"""

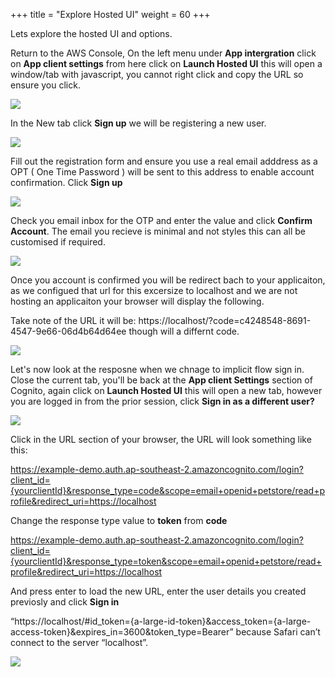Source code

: +++
title = "Explore Hosted UI"
weight = 60
+++

Lets explore the hosted UI and options.

Return to the AWS Console, On the left menu under **App intergration** click on **App client settings** from here click on **Launch Hosted UI** this will open a window/tab with javascript, you cannot right click and copy the URL so ensure you click.

![](/20-setup-and-explore/60-explore-hosted-ui/hostedui-launch.en.png)

In the New tab click **Sign up** we will be registering a new user.

![](/20-setup-and-explore/60-explore-hosted-ui/sighn-up.en.png)

Fill out the registration form and ensure you use a real email adddress as a OPT ( One Time Password ) will be sent to this address to enable account confirmation.  Click **Sign up**

![](/20-setup-and-explore/60-explore-hosted-ui/register.en.png)

Check you email inbox for the OTP and enter the value and click **Confirm Account**.  The email you recieve is minimal and not styles this can all be customised if required.

![](/20-setup-and-explore/60-explore-hosted-ui/confirm.en.png)

Once you account is confirmed you will be redirect bach to your applicaiton, as we configued that url for this excersize to localhost and we are not hosting an applicaiton your browser will display the following.

Take note of the URL it will be:  https://localhost/?code=c4248548-8691-4547-9e66-06d4b64d64ee though will a differnt code. 

![](/20-setup-and-explore/60-explore-hosted-ui/safari.en.png)

Let's now look at the resposne when we chnage to implicit flow sign in.  Close the current tab, you'll be back at the **App client Settings** section of Cognito, again click on **Launch Hosted UI** this will open a new tab, however you are logged in from the prior session, click **Sign in as a different user?** 

![](/20-setup-and-explore/60-explore-hosted-ui/differnt-user.en.png)

Click in the URL section of your browser, the URL will look something like this:

https://example-demo.auth.ap-southeast-2.amazoncognito.com/login?client_id={yourclientId}&response_type=code&scope=email+openid+petstore/read+profile&redirect_uri=https://localhost

Change the response type value to **token** from **code**

https://example-demo.auth.ap-southeast-2.amazoncognito.com/login?client_id={yourclientId}&response_type=token&scope=email+openid+petstore/read+profile&redirect_uri=https://localhost

And press enter to load the new URL, enter the user details you created previosly and click **Sign in**

“https://localhost/#id_token={a-large-id-token}&access_token={a-large-access-token}&expires_in=3600&token_type=Bearer” because Safari can’t connect to the server “localhost”.

![](/images/hostedui/safari.en.png)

"""

• _WHAT IS NEEDED_: Find the line with "Check you email" in the listing above, then write out that line and each remaining line exactly, with no other text.

• _RESULT OF THIS TASK_:
Check you email inbox for the OTP and enter the value and click **Confirm Account**.  The email you recieve is minimal and not styles this can all be customised if required.

![](/20-setup-and-explore/60-explore-hosted-ui/confirm.en.png)

Once you account is confirmed you will be redirect bach to your applicaiton, as we configued that url for this excersize to localhost and we are not hosting an applicaiton your browser will display the following.

Take note of the URL it will be:  https://localhost/?code=c4248548-8691-4547-9e66-06d4b64d64ee though will a differnt code. 

![](/20-setup-and-explore/60-explore-hosted-ui/safari.en.png)

Let's now look at the resposne when we chnage to implicit flow sign in.  Close the current tab, you'll be back at the **App client Settings** section of Cognito, again click on **Launch Hosted UI** this will open a new tab, however you are logged in from the prior session, click **Sign in as a different user?** 

![](/20-setup-and-explore/60-explore-hosted-ui/differnt-user.en.png)

Click in the URL section of your browser, the URL will look something like this:

https://example-demo.auth.ap-southeast-2.amazoncognito.com/login?client_id={yourclientId}&response_type=code&scope=email+openid+petstore/read+profile&redirect_uri=https://localhost

Change the response type value to **token** from **code**

https://example-demo.auth.ap-southeast-2.amazoncognito.com/login?client_id={yourclientId}&response_type=token&scope=email+openid+petstore/read+profile&redirect_uri=https://localhost

And press enter to load the new URL, enter the user details you created previosly and click **Sign in**

“https://localhost/#id_token={a-large-id-token}&access_token={a-large-access-token}&expires_in=3600&token_type=Bearer” because Safari can’t connect to the server “localhost”.

![](/images/hostedui/safari.en.png)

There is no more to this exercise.